Другое дело, что они уж очень по-разному и не всегда под стать своему росту и масштабу оказали себя на разных изломах своей эпохи. Ох уж эти крупные личности, что-то стало с ними случаться, едва грянула первая оттепель, появился какой никакой выбор - теперь-то, казалось, явлено будет такое, что раньше было под спудом. И что же там оказалось, что было явлено? Так ли уж были они мудры и крупны? Или вдруг для чего-то приделали к своим жизням совсем другое продолжение, все равно что к туловищу одного человека голову другого. Среди тех, кто пришел клеймить провинившегося Пастернака в 1958-м, на этом позорном собрании в тогдашнем Доме кино на Воровского, имена людей, которых вот уж никак не должно было, не могло там быть, а ведь были же, а иные и выступали.
Учитель наш Илья Львович, Илья, как мы его называли за глаза, вождь конструктивистов, друг и оппонент Маяковского ("Маякоша, любимый враг мой!"), путешественник и воин, участник эпопеи "Челюскина" в начале 30-х и обороны Кавказа в 42-м,- тоже, увы, отметился в пастернаковской истории, и не то чтобы не посмел поднять голос против, но еще и напечатал стихи - и какие, и где: в "Огоньке" у Софронова! - с грозным обращением: "А вы, поэт, обласканный врагом!", с упоминаньем о "славе Герострата" - в общем, по полной программе, как сказали бы теперь. И это, заметьте, в 58-м, когда страхи, казалось бы, остались позади, прошел XX съезд, не сажали,- вот ведь где загадка!

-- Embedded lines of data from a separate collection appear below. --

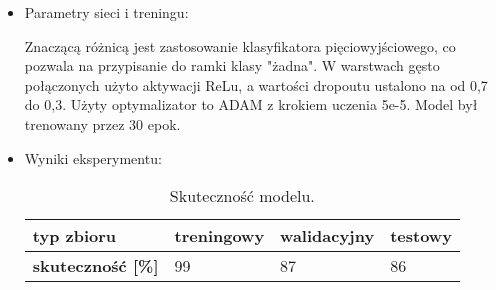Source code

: \begin{itemize}
\item Parametry sieci i treningu:

Znaczącą różnicą jest zastosowanie klasyfikatora pięciowyjściowego, co pozwala na przypisanie do ramki klasy "żadna". W warstwach gęsto połączonych użyto aktywacji ReLu, a wartości dropoutu ustalono na od 0,7 do 0,3. Użyty optymalizator to ADAM z krokiem uczenia 5e-5. Model był trenowany przez 30 epok.

\item Wyniki eksperymentu:

\begin{table}[h]
\centering
\caption[Short Heading]{Skuteczność modelu.}
\begin{tabular}{|l|l|l|l|}
\hline
\textbf{typ zbioru}           & \textbf{treningowy} & \textbf{walidacyjny} & \textbf{testowy} \\ \hline
\textbf{skuteczność {[}\%{]}} & 99                  & 87                   & 86               \\ \hline
\end{tabular}
\end{table}

\end{itemize}

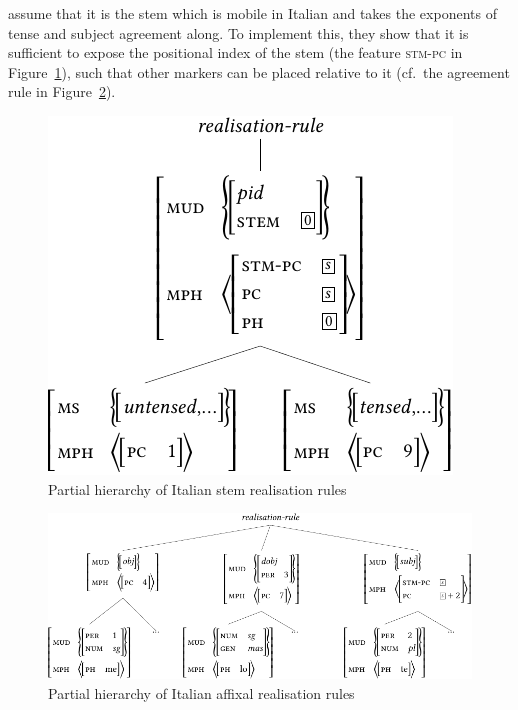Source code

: \documentclass[output=paper
	        ,collection
	        ,collectionchapter
 	        ,biblatex
                ,babelshorthands
                ,newtxmath
                ,draftmode
                ,colorlinks, citecolor=brown
]{langscibook}
\begin{document}
{\citet{Crysmann:Bonami:2016} assume that it is the stem which is
mobile in Italian and takes the exponents of tense and subject
agreement along. To implement this, they show that it is sufficient to
expose the positional index of the stem (the feature \textsc{stm-pc}
in Figure~\ref{fig:ItalianStem}), such that other markers can
be placed relative to it (cf.~the agreement rule in Figure~\ref{fig:ItalianAff}).  

\begin{figure}[htb]\centering
  
  \includegraphics[scale=.9]{figures/italian-stem-crop}
  
  \caption{Partial hierarchy of Italian stem realisation rules}
  \label{fig:ItalianStem}
\end{figure}

\begin{figure}[htb]
  \centering
  \includegraphics[scale=.84]{figures/italian-affix-crop}
  
  \caption{Partial hierarchy of Italian affixal realisation rules}
  \label{fig:ItalianAff}
\end{figure}



}
\end{document}
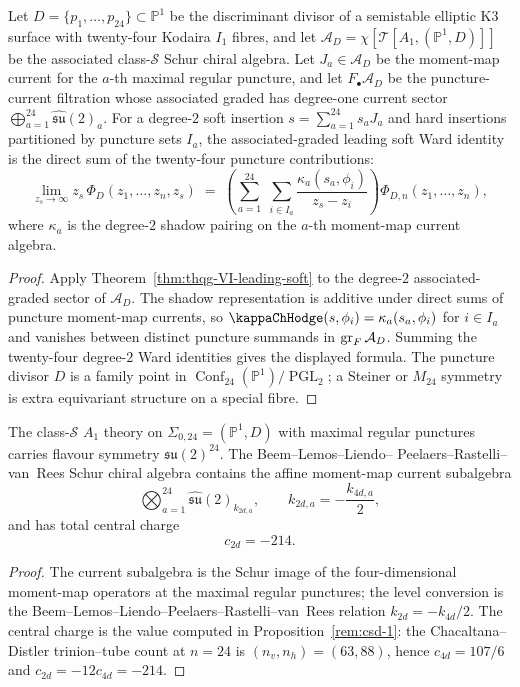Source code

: \begin{proposition}
\label{rem:softgrav-1}
Let $D=\{p_1,\ldots,p_{24}\}\subset\mathbb P^1$ be the discriminant
divisor of a semistable elliptic K3 surface with twenty-four
Kodaira $I_1$ fibres, and let
$\mathcal A_D=\chi[\mathcal T[A_1,(\mathbb P^1,D)]]$ be the associated
class-$\mathcal S$ Schur chiral algebra. Let
$J_a\in\mathcal A_D$ be the moment-map current for the
$a$-th maximal regular puncture, and let $F_\bullet\mathcal A_D$ be
the puncture-current filtration whose associated graded has degree-one
current sector $\bigoplus_{a=1}^{24}\widehat{\mathfrak{su}}(2)_a$.
For a degree-$2$ soft insertion
$s=\sum_{a=1}^{24}s_aJ_a$ and hard insertions partitioned by puncture
sets $I_a$, the associated-graded leading soft Ward identity is the
direct sum of the twenty-four puncture contributions:
\[
\lim_{z_s\to\infty}z_s\,\Phi_D(z_1,\ldots,z_n,z_s)
\;=\;
\left(
\sum_{a=1}^{24}\;
\sum_{i\in I_a}
\frac{\kappa_a(s_a,\phi_i)}{z_s-z_i}
\right)
\Phi_{D,n}(z_1,\ldots,z_n),
\]
where $\kappa_a$ is the degree-$2$ shadow pairing on the
$a$-th moment-map current algebra.
\end{proposition}

\begin{proof}
Apply Theorem~\ref{thm:thqg-VI-leading-soft} to the degree-$2$
associated-graded sector of $\mathcal A_D$. The shadow representation
is additive under direct sums of puncture moment-map currents, so
$\kappaChHodge(s,\phi_i)=\kappa_a(s_a,\phi_i)$ for $i\in I_a$ and vanishes
between distinct puncture summands in $\gr_F\mathcal A_D$. Summing the
twenty-four degree-$2$ Ward identities gives the displayed formula.
The puncture divisor
$D$ is a family point in
\(\operatorname{Conf}_{24}(\mathbb P^1)/\operatorname{PGL}_2\); a
Steiner or $M_{24}$ symmetry is extra equivariant structure on a
special fibre.
\end{proof}

\begin{proposition}
\label{rem:softgrav-2}
The class-$\mathcal S$ $A_1$ theory on
$\Sigma_{0,24}=(\mathbb P^1,D)$ with maximal regular punctures carries
flavour symmetry $\mathfrak{su}(2)^{24}$. The Beem--Lemos--Liendo--
Peelaers--Rastelli--van~Rees Schur chiral algebra contains the affine
moment-map current subalgebra
\[
\bigotimes_{a=1}^{24}\widehat{\mathfrak{su}}(2)_{k_{2d,a}},
\qquad
k_{2d,a}=-\frac{k_{4d,a}}{2},
\]
and has total central charge
\[
c_{2d}=-214.
\]
\end{proposition}

\begin{proof}
The current subalgebra is the Schur image of the four-dimensional
moment-map operators at the maximal regular punctures; the level
conversion is the Beem--Lemos--Liendo--Peelaers--Rastelli--van~Rees
relation $k_{2d}=-k_{4d}/2$. The central charge is the value computed
in Proposition~\ref{rem:csd-1}: the Chacaltana--Distler
trinion--tube count at $n=24$ is $(n_v,n_h)=(63,88)$, hence
$c_{4d}=107/6$ and $c_{2d}=-12c_{4d}=-214$.
\end{proof}
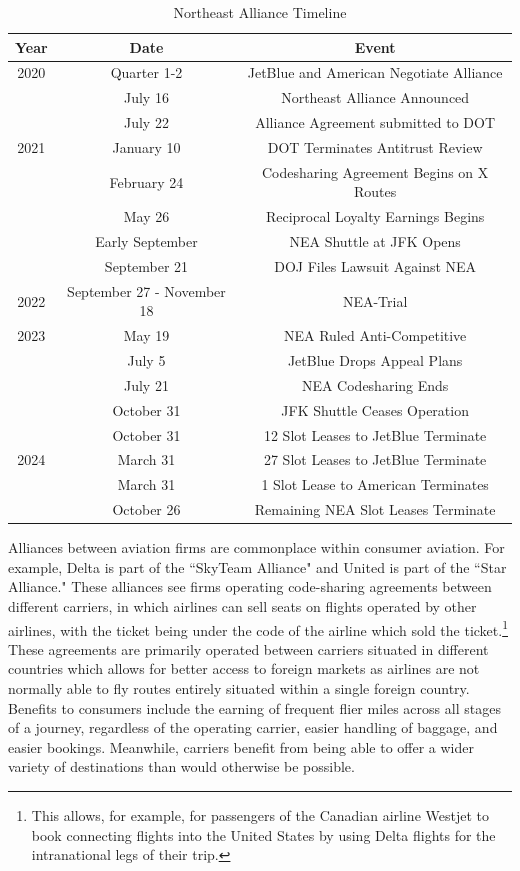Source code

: \documentclass{article}
\begin{document}
    \begin{table}[tb]
		\caption{Northeast Alliance Timeline}
		\label{tab:NEA_Timeline}
		\begin{center}
			\begin{tabular}{ccc}
				\hline
				Year & Date & Event \\
				\hline
				2020 & Quarter 1-2 & JetBlue and American Negotiate Alliance \\ 
				& July 16 & Northeast Alliance Announced \\
				& July 22 & Alliance Agreement submitted to DOT \\
				\hline 
				2021 & January 10 & DOT Terminates Antitrust Review \\
				& February 24 & Codesharing Agreement Begins on {X} Routes \\
				& May 26 & Reciprocal Loyalty Earnings Begins \\
				& Early September & NEA Shuttle at JFK Opens \\
				& September 21 & DOJ Files Lawsuit Against NEA \\  
				\hline
				2022 & September 27 - November 18 & NEA-Trial \\
				\hline 
				2023 & May 19 & NEA Ruled Anti-Competitive \\
				& July 5 & JetBlue Drops Appeal Plans \\
				& July 21 & NEA Codesharing Ends \\
				& October 31 & JFK Shuttle Ceases Operation\\
				& October 31 & 12 Slot Leases to JetBlue Terminate \\
				\hline 
				2024 &  March 31  & 27 Slot Leases to JetBlue Terminate \\ 
				& March 31 & 1 Slot Lease to American Terminates \\
				& October 26 & Remaining NEA Slot Leases Terminate				 \end{tabular}
		\end{center}
	\end{table}

	Alliances between aviation firms are commonplace within consumer aviation. For example, Delta is part of the ``SkyTeam Alliance" and United is part of the ``Star Alliance." These alliances see firms operating code-sharing agreements between different carriers, in which airlines can sell seats on flights operated by other airlines, with the ticket being under the code of the airline which sold the ticket.\footnote{This allows, for example, for passengers of the Canadian airline Westjet to book connecting flights into the United States by using Delta flights for the intranational legs of their trip.}  These agreements are primarily operated between carriers situated in different countries which allows for better access to foreign markets as airlines are not normally able to fly routes entirely situated within a single foreign country. Benefits to consumers include the earning of frequent flier miles across all stages of a journey, regardless of the operating carrier, easier handling of baggage, and easier bookings. Meanwhile, carriers benefit from being able to offer a wider variety of destinations than would otherwise be possible.
	
\end{document}
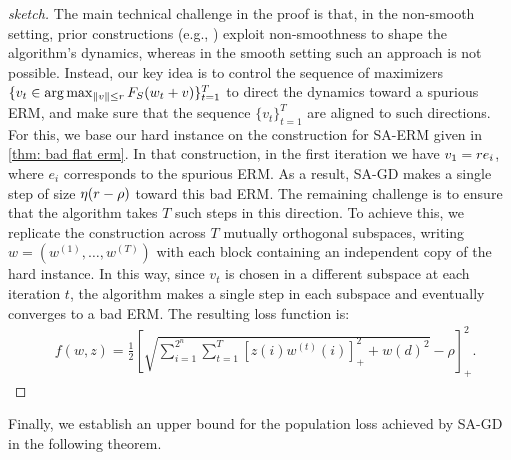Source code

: \begin{proof}[sketch]


The main technical challenge in the proof is that, in the non-smooth setting, prior constructions (e.g., \cite{amir2021sgd, koren2022benign, livni2024sample, schliserman2024dimension, vansover2025rapid}) exploit non-smoothness to shape the algorithm’s dynamics, whereas in the smooth setting such an approach is not possible. Instead, our key idea is to control the sequence of maximizers $\{v_t \in \arg\max_{\|v\| \leq \rad} F_S(w_t + v)\}_{t=1}^T$ to direct the dynamics toward a spurious ERM, and make sure that the sequence $\{v_t\}_{t=1}^T$ are aligned to such directions.
For this, we base our hard instance on the construction for SA-ERM given in \cref{thm: bad flat erm}. 
In that construction, in the first iteration we have $v_1 = \rad e_i$, where $e_i$ corresponds to the spurious ERM.
As a result, SA-GD makes a single step of size $\eta (\rad-\rho)$ toward this bad ERM. 
The remaining challenge is to ensure that the algorithm takes $T$ such steps in this direction. 
To achieve this, we replicate the construction across \(T\) mutually orthogonal subspaces, writing \(w=(w^{(1)},\dots,w^{(T)})\) with each block containing an independent copy of the hard instance. 
In this way, since $v_t$ is chosen in a different subspace at each iteration $t$, the algorithm makes a single step in each subspace and eventually converges to a bad ERM. The resulting loss function is:
\begin{align*}
& f(w,z) = \frac{1}{2}\left[  
\sqrt{
\sum_{i=1}^{2^n}\sum_{t=1}^T
[z(i)w^{(t)}(i)]_+^2
+ w(d)^2
}
-\rho
\right]_+^2.
\end{align*}
\end{proof}
Finally, we establish an upper bound for the population loss achieved by SA-GD in the following theorem.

"Пока не требует поэта к священной жертве Аполлон..." Увы, при всем своем даровании, при всей осанке кумир наш страдал - и это вспомнилось в те дни,- страдал по неполученной Сталинской премии, завидуя счастливчикам и баловням, которые, как Симонов или Михалков, навесили на грудь по полдесятку медалей. Что ему эти премии, а ведь как страдал! И до чего же ему всю жизнь не везло с властями. В годы войны его патриотическое стихотворение "России", сильное и красивое до сих пор, попалось на глаза Сталину, кажется, в "Комсомолке" или "Известиях", и последовал грубый окрик в "Правде". Не понравилось, не подошло... Уже в году 50-м он вдруг придумал какой-то "социалистический романтизм" - уж, казалось бы, чего лучше,- и опять "не попал": теперь его одернул Фадеев, обвинив в ревизии основ... Потом он, видимо, опять захотел понравиться и на этот раз принес в жертву собственные ранее написанные стихи: открываешь последние сборники и диву даешься: все перекорежено - отредактировано, приглажено самим автором. Ты помнил наизусть: "Я мечтаю о дружбе изуверской,/ Потрясающей, как слово клятва". Теперь: "Я мечтаю о пламенной дружбе". И так на каждой странице! И беда еще в том,- мы когда-то говорили об этом с Борисом Слуцким, он был в комиссии по наследию,- что это как бы прижизненная редакция самого автора и, значит, так уже и останется навсегда.